Secondo gli economisti, i paesi africani sono tutti in crescita, l’Africa è in continuo sviluppo ma ha due giganteschi problemi: noi occidentali e la non redistribuzione del valore all’interno delle nazioni africane.

Il problema è anche che la maggior parte della crescita di questi paesi è alimentata dal debitoe dalle vendite di risorse naturali, quindi è una crescita su carta, non una crescita della società: la maggioranza della popolazione vive in povertà con poche e rare parentesi di prosperità.
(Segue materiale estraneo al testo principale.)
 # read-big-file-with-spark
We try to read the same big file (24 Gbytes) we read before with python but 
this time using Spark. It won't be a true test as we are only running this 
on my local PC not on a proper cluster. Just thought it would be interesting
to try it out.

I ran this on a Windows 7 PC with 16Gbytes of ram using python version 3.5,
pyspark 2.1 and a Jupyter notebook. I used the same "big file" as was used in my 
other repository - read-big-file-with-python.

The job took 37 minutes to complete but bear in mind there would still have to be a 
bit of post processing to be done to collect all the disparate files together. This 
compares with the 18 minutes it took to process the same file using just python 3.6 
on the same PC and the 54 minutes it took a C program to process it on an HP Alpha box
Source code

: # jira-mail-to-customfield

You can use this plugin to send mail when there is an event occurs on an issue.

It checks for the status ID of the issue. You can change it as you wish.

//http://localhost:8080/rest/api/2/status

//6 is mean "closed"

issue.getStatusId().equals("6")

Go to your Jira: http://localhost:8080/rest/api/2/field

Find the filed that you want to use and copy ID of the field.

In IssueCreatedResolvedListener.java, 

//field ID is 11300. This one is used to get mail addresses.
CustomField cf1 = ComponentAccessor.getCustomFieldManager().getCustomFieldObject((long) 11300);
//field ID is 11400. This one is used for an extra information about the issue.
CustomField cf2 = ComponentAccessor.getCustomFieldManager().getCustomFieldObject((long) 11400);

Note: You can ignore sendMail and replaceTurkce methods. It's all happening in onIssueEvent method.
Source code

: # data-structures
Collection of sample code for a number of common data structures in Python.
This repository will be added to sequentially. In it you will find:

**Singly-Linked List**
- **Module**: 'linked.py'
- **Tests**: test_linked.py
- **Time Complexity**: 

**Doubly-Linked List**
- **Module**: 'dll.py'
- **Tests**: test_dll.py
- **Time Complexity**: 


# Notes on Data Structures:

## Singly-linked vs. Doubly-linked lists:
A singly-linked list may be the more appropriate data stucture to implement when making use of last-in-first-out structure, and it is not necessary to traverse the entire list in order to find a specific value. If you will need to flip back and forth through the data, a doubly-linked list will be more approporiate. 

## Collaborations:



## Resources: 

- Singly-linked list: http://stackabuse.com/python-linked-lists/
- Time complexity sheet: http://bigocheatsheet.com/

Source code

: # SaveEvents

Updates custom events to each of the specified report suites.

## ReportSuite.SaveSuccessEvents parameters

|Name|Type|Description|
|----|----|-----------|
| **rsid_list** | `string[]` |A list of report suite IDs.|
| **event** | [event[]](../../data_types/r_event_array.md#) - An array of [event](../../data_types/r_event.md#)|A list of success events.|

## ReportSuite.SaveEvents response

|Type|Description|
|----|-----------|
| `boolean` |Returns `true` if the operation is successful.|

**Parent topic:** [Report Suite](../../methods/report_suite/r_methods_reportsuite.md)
Nei paesi africani, la storia negli ultimi cento anni è particolarmente ripetitiva, in modo quasi inquietante. Ogni tanto c’è una rivolta, arriva un nuovo leader con idee socialiste-nazionaliste del tutto legittime che vengono bollate dall’occidente come filo-comuniste. Il leader stesso viene additato come dittatore, anche se strappa una nazione da una monarchia oscurantista e oppressiva, portandola a una repubblica moderna. Il leader in questione di solito resiste vivo qualche anno, poi viene destituito o ucciso da una rivolta finanziata dai paesi che hanno interessi economici nelle risorse locali. Se il leader riesce a restare in carica più a lungo, in genere finisce per impazzire e diventa un dittatore sanguinario. Molto lo fa la scarsa formazione culturale, l’assenza di intellighenzia del paese, ma parecchio lo fa la pressione quotidiana. Se vivi in una situazione in cui non ti puoi fidare di nessuno, ogni giorno potrebbe essere l’ultimo e l’unico modo per sopravvivere è essere molto paranoici… Da lì alla follia, il passo è breve.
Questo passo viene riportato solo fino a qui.